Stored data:
........
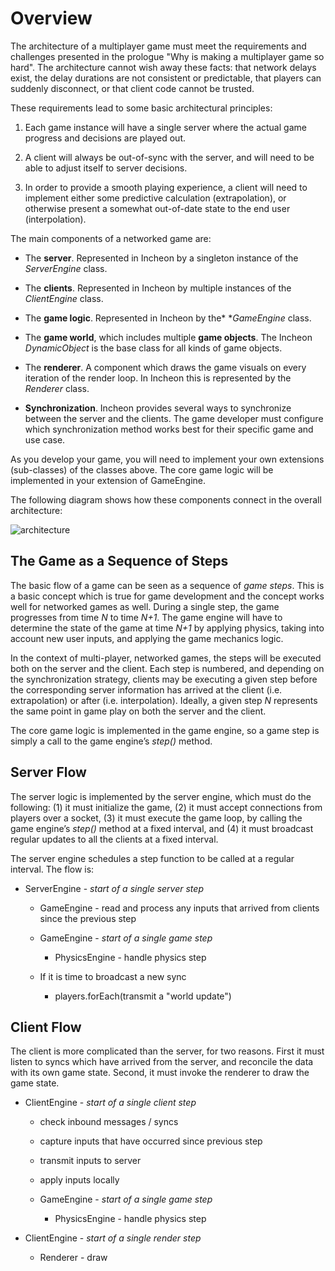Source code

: # Overview

The architecture of a multiplayer game must meet the requirements and challenges presented in the prologue "Why is making a multiplayer game so hard".  The architecture cannot wish away these facts: that network delays exist, the delay durations are not consistent or predictable, that players can suddenly disconnect, or that client code cannot be trusted.

These requirements lead to some basic architectural principles:

1. Each game instance will have a single server where the actual game progress and decisions are played out.

2. A client will always be out-of-sync with the server, and will need to be able to adjust itself to server decisions.

3. In order to provide a smooth playing experience, a client will need to implement either some predictive calculation (extrapolation), or otherwise present a somewhat out-of-date state to the end user (interpolation).

The main components of a networked game are:

* The **server**. Represented in Incheon by a singleton instance of the *ServerEngine* class.

* The **clients**. Represented in Incheon by multiple instances of the *ClientEngine* class.

* The **game logic**. Represented in Incheon by the* **GameEngine* class.

* The **game world**, which includes multiple **game objects**. The Incheon *DynamicObject* is the base class for all kinds of game objects.

* The **renderer**.  A component which draws the game visuals on every iteration of the render loop.  In Incheon this is represented by the *Renderer* class.

* **Synchronization**. Incheon provides several ways to synchronize between the server and the clients. The game developer must configure which synchronization method works best for their specific game and use case.

As you develop  your game, you will need to implement your own extensions (sub-classes) of the classes above. The core game logic will be implemented in your extension of GameEngine.

The following diagram shows how these components connect in the overall architecture:

![architecture](https://cloud.githubusercontent.com/assets/3702763/20984514/421f44b4-bcc9-11e6-8346-037d15226216.PNG)

## The Game as a Sequence of Steps

The basic flow of a game can be seen as a sequence of *game steps*.  This is a basic concept which is true
for game development and the concept works well for networked games as well.  During a single step, the
game progresses from time *N* to time *N+1*.  The game engine will have to determine the state of the game
at time *N+1* by applying physics, taking into account new user inputs, and applying the game mechanics logic.

In the context of multi-player, networked games, the steps will be executed both on the server and the client. Each step is numbered, and depending on the synchronization strategy, clients may be executing a given step before the corresponding server information has arrived at the client (i.e. extrapolation) or after (i.e. interpolation). Ideally, a given step *N* represents the same point in game play on both the server and the client.

The core game logic is implemented in the game engine, so a game step is simply a call to the game engine’s *step()* method.

## Server Flow

The server logic is implemented by the server engine, which must do the following: (1) it must initialize the game, (2) it must accept connections from players over a socket, (3) it must execute the game loop, by calling the game engine’s *step()* method at a fixed interval, and (4) it must broadcast regular updates to all the clients at a fixed interval.

The server engine schedules a step function to be called at a regular interval. The flow is:

* ServerEngine - *start of a single server step*

    * GameEngine - read and process any inputs that arrived from clients since the previous step

    * GameEngine - *start of a single game step*

        * PhysicsEngine - handle physics step

    * If it is time to broadcast a new sync

        * players.forEach(transmit a "world update")

## Client Flow

The client is more complicated than the server, for two reasons.  First it must listen to syncs which have arrived from the server, and reconcile the data with its own game state.  Second, it must invoke the renderer to draw the game state.

* ClientEngine - *start of a single client step*

    * check inbound messages / syncs

    * capture inputs that have occurred since previous step

    * transmit inputs to server

    * apply inputs locally

    * GameEngine - *start of a single game step*

        * PhysicsEngine - handle physics step

* ClientEngine - *start of a single render step*

    * Renderer - draw
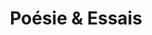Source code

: ---
# poetry/index.md

layout: blog
title: Poésie & Essais
permalink: /poetry/
tagline: "Fragments, essais, méditations – entre ombre et clarté."
---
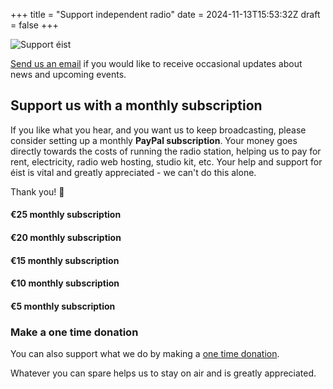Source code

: +++
title = "Support independent radio"
date = 2024-11-13T15:53:32Z
draft = false
+++

<div class="artist">
    <div class="artist-image-container">
        <img src="images/support-1024x1024.jpeg" alt="Support éist" class="artist-image">
    </div>
</div>

[Send us an email](mailto:info@eist.radio?subject=I'd%20like%20to%20receive%20occasional%20emails%20from%20éist&body=Thanks! "I'd like to receive occasional updates about éist and upcoming events") if you would like to receive occasional updates about news and upcoming events.

## Support us with a monthly subscription

If you like what you hear, and you want us to keep broadcasting, please consider setting up a monthly **PayPal subscription**.
Your money goes directly towards the costs of running the radio station, helping us to pay for rent, electricity, radio web hosting, studio kit, etc.
Your help and support for éist is vital and greatly appreciated - we can't do this alone.

Thank you! 🤟

<script src="https://www.paypal.com/sdk/js?client-id=Adk-qQ6gWzOPrhHNH4t17wDcW0kcNfGTU1aopr_7-ly-Ldiz03Sh5i5Vc77cZwS5RAyLDxS-u6GqsQKn&vault=true&intent=subscription" data-sdk-integration-source="button-factory">
</script>

#### €25 monthly subscription

<!-- €25 -->
<div id="paypal-button-container-P-6FT77188G00234201M5QWIPA" class="pp"></div>

<script>
  paypal.Buttons({
      style: {
          shape: 'rect',
          color: 'black',
          layout: 'horizontal',
          tagline: false,
          label: 'subscribe'
      },
      createSubscription: function(data, actions) {
        return actions.subscription.create({
          /* Creates the subscription */
          plan_id: 'P-6FT77188G00234201M5QWIPA'
        });
      },
      onApprove: function(data, actions) {
        alert(data.subscriptionID); // You can add optional success message for the subscriber here
      }
  }).render('#paypal-button-container-P-6FT77188G00234201M5QWIPA'); // Renders the PayPal button
</script>

#### €20 monthly subscription

<!-- €20 -->
<div id="paypal-button-container-P-68M300014D406603RM5QWH3Y" class="pp"></div>

<script>
  paypal.Buttons({
      style: {
          shape: 'rect',
          color: 'black',
          layout: 'horizontal',
          tagline: false,
          label: 'subscribe'
      },
      createSubscription: function(data, actions) {
        return actions.subscription.create({
          /* Creates the subscription */
          plan_id: 'P-68M300014D406603RM5QWH3Y'
        });
      },
      onApprove: function(data, actions) {
        alert(data.subscriptionID); // You can add optional success message for the subscriber here
      }
  }).render('#paypal-button-container-P-68M300014D406603RM5QWH3Y'); // Renders the PayPal button
</script>

#### €15 monthly subscription

<!-- €15 -->
<div id="paypal-button-container-P-9C680684FB4914228M5QWHKI" class="pp"></div>

<script>
  paypal.Buttons({
      style: {
          shape: 'rect',
          color: 'black',
          layout: 'horizontal',
          tagline: false,
          label: 'subscribe'
      },
      createSubscription: function(data, actions) {
        return actions.subscription.create({
          /* Creates the subscription */
          plan_id: 'P-9C680684FB4914228M5QWHKI'
        });
      },
      onApprove: function(data, actions) {
        alert(data.subscriptionID); // You can add optional success message for the subscriber here
      }
  }).render('#paypal-button-container-P-9C680684FB4914228M5QWHKI'); // Renders the PayPal button
</script>

#### €10 monthly subscription

<!-- €10 -->
<div id="paypal-button-container-P-91H63288A7013042MM5QWGYQ" class="pp"></div>

<script>
  paypal.Buttons({
      style: {
          shape: 'rect',
          color: 'black',
          layout: 'horizontal',
          tagline: false,
          label: 'subscribe'
      },
      createSubscription: function(data, actions) {
        return actions.subscription.create({
          /* Creates the subscription */
          plan_id: 'P-91H63288A7013042MM5QWGYQ'
        });
      },
      onApprove: function(data, actions) {
        alert(data.subscriptionID); // You can add optional success message for the subscriber here
      }
  }).render('#paypal-button-container-P-91H63288A7013042MM5QWGYQ'); // Renders the PayPal button
</script>

#### €5 monthly subscription

<!-- €5 -->
<div id="paypal-button-container-P-7SS93634TC7532301M5QWF5A" class="pp"></div>

<script>
  paypal.Buttons({
      style: {
          shape: 'rect',
          color: 'black',
          layout: 'horizontal',
          tagline: false,
          label: 'subscribe'
      },
      createSubscription: function(data, actions) {
        return actions.subscription.create({
          /* Creates the subscription */
          plan_id: 'P-7SS93634TC7532301M5QWF5A'
        });
      },
      onApprove: function(data, actions) {
        alert(data.subscriptionID); // You can add optional success message for the subscriber here
      }
  }).render('#paypal-button-container-P-7SS93634TC7532301M5QWF5A'); // Renders the PayPal button
</script>

### Make a one time donation

You can also support what we do by making a [one time donation](https://www.paypal.com/ncp/payment/25VW6TA5ZNS6C).

Whatever you can spare helps us to stay on air and is greatly appreciated.
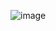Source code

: ![image](https://github.com/VirmarSosa/credit_risk_classification/assets/118692087/292a267a-4e25-416b-ac0e-c37229f45e3c)
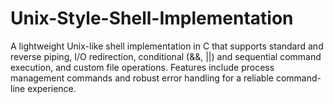 # Unix-Style-Shell-Implementation
A lightweight Unix-like shell implementation in C that supports standard and reverse piping, I/O redirection, conditional (&amp;&amp;, ||) and sequential command execution, and custom file operations. Features include process management commands and robust error handling for a reliable command-line experience.
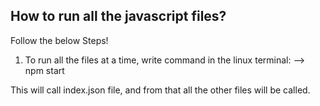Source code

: ## How to run all the javascript files?

Follow the below Steps!

1) To run all the files at a time, write command in the linux terminal: 
--> npm start


This will call index.json file, and from that all the other files will be called.

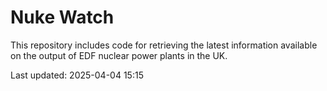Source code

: # Nuke Watch

This repository includes code for retrieving the latest information available on the output of EDF nuclear power plants in the UK.

Last updated: 2025-04-04 15:15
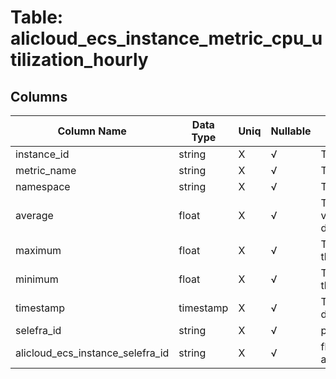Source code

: # Table: alicloud_ecs_instance_metric_cpu_utilization_hourly

## Columns 

|  Column Name   |  Data Type  | Uniq | Nullable | Description | 
|  ----  | ----  | ----  | ----  | ---- | 
| instance_id | string | X | √ | The ID of the instance. | 
| metric_name | string | X | √ | The name of the metric. | 
| namespace | string | X | √ | The metric namespace. | 
| average | float | X | √ | The average of the metric values that correspond to the data point. | 
| maximum | float | X | √ | The maximum metric value for the data point. | 
| minimum | float | X | √ | The minimum metric value for the data point. | 
| timestamp | timestamp | X | √ | The timestamp used for the data point. | 
| selefra_id | string | X | √ | primary keys value md5 | 
| alicloud_ecs_instance_selefra_id | string | X | √ | fk to alicloud_ecs_instance.selefra_id | 


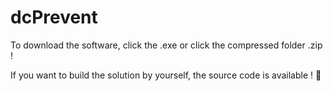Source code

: # dcPrevent

To download the software, click the .exe or click the compressed folder .zip !

If you want to build the solution by yourself, the source code is available ! 🫡
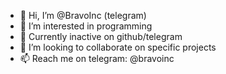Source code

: - 👋 Hi, I’m @BravoInc (telegram)
- 👀 I’m interested in programming
- 🌱 Currently inactive on github/telegram
- 💞️ I’m looking to collaborate on specific projects
- 📫 Reach me on telegram: @bravoinc

<!---
BravoDevelopmentInc/BravoDevelopmentInc is a ✨ special ✨ repository because its `README.md` (this file) appears on your GitHub profile.
You can click the Preview link to take a look at your changes.
--->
........
Directions for this task: Copy out the lines above exactly, beginning at the one that contains "minimum metric value for the data point. |" and ending at the one that contains "value md5 |".

Finished task:
| minimum | float | X | √ | The minimum metric value for the data point. | 
| timestamp | timestamp | X | √ | The timestamp used for the data point. | 
| selefra_id | string | X | √ | primary keys value md5 | 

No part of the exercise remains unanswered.